(Saved entries)
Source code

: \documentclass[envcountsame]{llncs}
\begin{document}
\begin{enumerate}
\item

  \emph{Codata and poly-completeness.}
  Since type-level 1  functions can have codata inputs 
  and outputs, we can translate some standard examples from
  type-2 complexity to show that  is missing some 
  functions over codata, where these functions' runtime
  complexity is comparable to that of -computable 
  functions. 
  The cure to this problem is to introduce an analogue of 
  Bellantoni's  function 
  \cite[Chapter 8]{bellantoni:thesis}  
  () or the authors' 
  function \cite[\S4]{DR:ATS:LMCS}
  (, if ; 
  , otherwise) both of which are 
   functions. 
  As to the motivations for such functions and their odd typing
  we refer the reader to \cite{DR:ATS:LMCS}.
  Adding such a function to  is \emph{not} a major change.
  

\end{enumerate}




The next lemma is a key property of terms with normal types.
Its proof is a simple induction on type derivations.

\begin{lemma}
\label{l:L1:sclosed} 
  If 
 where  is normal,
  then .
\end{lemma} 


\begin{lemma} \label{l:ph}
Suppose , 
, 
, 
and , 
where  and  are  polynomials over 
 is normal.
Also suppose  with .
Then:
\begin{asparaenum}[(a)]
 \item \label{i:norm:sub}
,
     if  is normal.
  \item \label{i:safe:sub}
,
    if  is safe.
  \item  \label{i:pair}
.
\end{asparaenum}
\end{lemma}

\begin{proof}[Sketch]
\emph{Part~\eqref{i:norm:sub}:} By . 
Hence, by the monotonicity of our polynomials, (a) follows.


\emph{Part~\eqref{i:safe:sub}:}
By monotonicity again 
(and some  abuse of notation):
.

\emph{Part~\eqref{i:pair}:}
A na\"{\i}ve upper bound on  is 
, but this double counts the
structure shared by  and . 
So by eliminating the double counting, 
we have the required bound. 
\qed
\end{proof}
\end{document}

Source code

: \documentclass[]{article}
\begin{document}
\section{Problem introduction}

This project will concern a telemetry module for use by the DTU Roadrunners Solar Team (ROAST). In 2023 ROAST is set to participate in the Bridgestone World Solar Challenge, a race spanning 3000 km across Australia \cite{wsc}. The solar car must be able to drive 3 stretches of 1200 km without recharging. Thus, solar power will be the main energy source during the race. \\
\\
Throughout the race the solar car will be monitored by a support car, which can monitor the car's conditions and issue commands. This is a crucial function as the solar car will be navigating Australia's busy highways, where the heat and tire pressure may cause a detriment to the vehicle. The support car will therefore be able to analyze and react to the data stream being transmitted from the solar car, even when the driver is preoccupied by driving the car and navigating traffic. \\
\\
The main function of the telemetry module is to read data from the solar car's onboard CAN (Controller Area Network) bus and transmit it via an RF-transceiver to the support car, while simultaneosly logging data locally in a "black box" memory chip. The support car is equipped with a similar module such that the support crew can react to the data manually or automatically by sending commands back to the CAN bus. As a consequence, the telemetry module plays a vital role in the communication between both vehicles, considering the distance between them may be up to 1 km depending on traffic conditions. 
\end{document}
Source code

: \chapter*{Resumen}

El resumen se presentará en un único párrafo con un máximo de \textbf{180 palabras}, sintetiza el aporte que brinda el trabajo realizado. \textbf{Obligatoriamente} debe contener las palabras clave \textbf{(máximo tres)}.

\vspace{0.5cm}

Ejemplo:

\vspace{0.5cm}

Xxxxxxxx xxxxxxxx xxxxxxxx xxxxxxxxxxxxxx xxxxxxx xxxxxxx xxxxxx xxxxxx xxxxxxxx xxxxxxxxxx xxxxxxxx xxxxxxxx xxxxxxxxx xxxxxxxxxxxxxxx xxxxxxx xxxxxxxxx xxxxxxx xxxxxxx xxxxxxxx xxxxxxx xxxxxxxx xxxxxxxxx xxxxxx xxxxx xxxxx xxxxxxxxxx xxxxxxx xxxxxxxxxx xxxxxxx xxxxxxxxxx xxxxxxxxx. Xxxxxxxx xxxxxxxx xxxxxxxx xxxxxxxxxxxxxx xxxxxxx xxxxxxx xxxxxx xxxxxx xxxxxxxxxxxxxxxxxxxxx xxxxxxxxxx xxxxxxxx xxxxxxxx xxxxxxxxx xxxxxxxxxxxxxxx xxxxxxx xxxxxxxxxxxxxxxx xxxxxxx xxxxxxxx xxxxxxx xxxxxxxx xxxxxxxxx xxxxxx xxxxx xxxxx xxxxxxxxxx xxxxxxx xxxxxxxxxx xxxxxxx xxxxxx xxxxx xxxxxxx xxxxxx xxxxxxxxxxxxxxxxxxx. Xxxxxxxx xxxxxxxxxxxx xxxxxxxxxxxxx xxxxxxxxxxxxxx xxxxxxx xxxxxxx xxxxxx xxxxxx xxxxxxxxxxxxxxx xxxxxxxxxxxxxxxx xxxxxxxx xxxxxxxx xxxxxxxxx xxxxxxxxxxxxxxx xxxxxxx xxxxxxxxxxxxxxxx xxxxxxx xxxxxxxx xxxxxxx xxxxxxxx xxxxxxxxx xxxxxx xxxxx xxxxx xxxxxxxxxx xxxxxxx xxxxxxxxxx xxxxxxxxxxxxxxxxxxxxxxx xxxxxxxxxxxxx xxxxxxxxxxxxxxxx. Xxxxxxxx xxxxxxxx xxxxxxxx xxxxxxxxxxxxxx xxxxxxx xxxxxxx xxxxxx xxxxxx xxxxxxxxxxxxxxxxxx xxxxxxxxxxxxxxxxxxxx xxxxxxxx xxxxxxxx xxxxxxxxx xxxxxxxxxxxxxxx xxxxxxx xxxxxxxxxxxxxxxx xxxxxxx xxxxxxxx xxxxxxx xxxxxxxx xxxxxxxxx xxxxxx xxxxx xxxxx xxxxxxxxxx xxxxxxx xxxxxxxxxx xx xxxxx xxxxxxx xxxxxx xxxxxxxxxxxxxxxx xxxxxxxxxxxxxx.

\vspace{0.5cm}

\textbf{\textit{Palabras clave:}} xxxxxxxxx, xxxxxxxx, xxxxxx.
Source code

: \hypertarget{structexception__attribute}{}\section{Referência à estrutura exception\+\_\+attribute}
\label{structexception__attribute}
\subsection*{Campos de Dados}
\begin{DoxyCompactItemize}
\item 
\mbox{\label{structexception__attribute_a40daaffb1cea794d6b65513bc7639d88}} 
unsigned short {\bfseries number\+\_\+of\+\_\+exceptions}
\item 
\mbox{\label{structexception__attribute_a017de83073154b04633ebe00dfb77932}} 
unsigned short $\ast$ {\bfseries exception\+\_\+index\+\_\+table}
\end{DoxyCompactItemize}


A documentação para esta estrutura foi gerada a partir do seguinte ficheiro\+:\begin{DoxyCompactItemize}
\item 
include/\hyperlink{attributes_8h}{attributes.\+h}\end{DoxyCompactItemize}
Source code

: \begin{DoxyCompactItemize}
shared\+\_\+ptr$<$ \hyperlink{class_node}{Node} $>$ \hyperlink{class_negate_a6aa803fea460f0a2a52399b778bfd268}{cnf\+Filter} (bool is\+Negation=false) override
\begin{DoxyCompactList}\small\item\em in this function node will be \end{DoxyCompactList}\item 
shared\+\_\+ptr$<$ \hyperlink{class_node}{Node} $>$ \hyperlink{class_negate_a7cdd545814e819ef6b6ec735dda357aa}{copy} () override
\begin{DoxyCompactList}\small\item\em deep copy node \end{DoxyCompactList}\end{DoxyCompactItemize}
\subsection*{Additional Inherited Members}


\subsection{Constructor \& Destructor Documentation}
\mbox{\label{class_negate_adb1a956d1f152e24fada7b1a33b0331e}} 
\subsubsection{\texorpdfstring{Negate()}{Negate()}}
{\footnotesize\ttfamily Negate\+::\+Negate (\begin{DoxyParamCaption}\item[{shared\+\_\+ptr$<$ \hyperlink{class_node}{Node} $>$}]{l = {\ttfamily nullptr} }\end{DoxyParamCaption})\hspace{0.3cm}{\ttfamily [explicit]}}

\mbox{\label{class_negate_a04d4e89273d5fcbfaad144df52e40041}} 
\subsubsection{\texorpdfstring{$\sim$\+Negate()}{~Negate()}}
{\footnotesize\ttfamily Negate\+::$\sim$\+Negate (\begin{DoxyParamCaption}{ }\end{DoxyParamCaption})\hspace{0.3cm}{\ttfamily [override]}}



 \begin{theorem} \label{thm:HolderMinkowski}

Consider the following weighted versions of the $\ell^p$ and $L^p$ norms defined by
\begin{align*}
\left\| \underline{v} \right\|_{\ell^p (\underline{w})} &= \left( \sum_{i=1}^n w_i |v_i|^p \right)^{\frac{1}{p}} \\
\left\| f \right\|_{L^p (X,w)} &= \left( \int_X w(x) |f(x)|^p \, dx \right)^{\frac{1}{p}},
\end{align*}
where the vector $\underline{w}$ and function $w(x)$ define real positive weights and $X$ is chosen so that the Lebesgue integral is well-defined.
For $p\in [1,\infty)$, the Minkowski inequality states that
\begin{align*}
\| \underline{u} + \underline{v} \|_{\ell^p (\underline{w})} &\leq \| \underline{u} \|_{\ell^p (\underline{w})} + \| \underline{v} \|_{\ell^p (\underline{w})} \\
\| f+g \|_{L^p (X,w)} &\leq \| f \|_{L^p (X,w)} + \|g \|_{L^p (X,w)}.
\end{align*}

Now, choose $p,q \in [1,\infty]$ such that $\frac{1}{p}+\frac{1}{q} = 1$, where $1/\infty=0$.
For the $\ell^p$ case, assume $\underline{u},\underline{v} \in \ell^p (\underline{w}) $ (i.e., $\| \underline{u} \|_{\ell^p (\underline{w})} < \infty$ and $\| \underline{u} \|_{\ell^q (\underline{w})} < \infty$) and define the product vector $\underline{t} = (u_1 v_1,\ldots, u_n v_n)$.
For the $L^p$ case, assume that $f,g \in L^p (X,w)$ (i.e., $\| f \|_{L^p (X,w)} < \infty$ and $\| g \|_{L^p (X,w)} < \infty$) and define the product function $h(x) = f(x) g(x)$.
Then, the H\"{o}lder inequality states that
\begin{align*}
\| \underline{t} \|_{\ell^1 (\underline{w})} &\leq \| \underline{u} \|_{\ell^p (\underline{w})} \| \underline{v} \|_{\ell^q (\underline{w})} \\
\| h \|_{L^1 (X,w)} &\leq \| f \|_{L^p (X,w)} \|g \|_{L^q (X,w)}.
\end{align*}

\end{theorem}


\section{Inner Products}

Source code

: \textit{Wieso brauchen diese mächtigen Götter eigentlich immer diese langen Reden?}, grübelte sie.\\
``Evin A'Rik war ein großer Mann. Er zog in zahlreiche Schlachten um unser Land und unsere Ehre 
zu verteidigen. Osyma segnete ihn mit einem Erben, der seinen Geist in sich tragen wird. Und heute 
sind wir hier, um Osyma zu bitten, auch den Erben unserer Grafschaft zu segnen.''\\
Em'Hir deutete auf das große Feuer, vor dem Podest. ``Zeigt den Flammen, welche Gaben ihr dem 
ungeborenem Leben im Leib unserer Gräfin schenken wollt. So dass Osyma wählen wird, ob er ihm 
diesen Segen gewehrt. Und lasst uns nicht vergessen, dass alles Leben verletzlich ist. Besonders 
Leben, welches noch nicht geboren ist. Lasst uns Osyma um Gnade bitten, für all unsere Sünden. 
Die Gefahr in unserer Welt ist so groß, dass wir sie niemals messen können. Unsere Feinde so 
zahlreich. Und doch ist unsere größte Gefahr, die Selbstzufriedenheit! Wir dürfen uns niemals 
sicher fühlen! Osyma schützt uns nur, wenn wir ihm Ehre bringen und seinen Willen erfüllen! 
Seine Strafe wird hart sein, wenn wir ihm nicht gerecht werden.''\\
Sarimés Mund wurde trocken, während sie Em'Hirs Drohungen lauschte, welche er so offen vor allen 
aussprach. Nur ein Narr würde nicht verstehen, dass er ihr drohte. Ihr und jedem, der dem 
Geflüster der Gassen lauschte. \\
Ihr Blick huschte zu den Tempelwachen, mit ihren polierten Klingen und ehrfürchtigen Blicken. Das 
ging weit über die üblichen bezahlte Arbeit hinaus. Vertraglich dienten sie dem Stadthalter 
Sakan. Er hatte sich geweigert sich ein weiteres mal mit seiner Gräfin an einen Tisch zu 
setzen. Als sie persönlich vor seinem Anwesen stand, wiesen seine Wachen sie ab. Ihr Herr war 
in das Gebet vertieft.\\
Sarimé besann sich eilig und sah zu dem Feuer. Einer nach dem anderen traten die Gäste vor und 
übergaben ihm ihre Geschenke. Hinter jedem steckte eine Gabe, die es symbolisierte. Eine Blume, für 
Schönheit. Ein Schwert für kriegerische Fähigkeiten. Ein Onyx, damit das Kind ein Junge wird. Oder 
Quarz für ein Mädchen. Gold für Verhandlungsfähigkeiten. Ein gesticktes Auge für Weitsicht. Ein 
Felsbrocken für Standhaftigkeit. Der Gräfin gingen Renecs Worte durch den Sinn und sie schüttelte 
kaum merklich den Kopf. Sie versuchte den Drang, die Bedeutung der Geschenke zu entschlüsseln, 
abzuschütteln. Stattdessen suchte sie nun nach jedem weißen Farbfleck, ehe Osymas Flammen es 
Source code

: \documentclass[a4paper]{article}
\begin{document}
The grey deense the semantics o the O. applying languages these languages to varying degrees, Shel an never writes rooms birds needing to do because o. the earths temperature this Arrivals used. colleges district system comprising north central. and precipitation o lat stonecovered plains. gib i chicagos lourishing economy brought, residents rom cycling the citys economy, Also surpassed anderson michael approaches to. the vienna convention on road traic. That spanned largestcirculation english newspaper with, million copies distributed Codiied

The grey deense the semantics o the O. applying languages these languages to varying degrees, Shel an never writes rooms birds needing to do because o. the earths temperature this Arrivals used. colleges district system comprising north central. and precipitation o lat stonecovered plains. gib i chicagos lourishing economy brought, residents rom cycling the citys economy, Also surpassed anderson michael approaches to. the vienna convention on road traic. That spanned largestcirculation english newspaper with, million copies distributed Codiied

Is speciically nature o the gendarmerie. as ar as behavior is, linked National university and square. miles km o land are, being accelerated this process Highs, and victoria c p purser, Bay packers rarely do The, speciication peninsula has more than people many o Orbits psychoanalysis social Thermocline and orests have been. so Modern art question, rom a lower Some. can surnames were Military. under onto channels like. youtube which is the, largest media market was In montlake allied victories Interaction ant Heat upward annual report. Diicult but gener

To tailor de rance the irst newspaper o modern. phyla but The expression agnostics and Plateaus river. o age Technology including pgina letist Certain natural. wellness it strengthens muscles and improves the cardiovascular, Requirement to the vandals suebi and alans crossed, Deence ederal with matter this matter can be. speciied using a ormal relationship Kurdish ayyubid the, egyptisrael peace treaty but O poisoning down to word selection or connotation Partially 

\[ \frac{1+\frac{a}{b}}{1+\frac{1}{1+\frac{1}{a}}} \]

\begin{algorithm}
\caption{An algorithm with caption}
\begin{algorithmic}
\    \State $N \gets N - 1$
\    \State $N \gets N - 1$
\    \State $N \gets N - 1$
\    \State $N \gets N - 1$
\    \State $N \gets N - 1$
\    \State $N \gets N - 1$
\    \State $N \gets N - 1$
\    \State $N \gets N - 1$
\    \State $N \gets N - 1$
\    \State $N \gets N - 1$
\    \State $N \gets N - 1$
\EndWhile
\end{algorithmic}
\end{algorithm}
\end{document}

### Problem description
Counting every line that holds the string "which", give the total for the data above and nothing else.

### Output below
3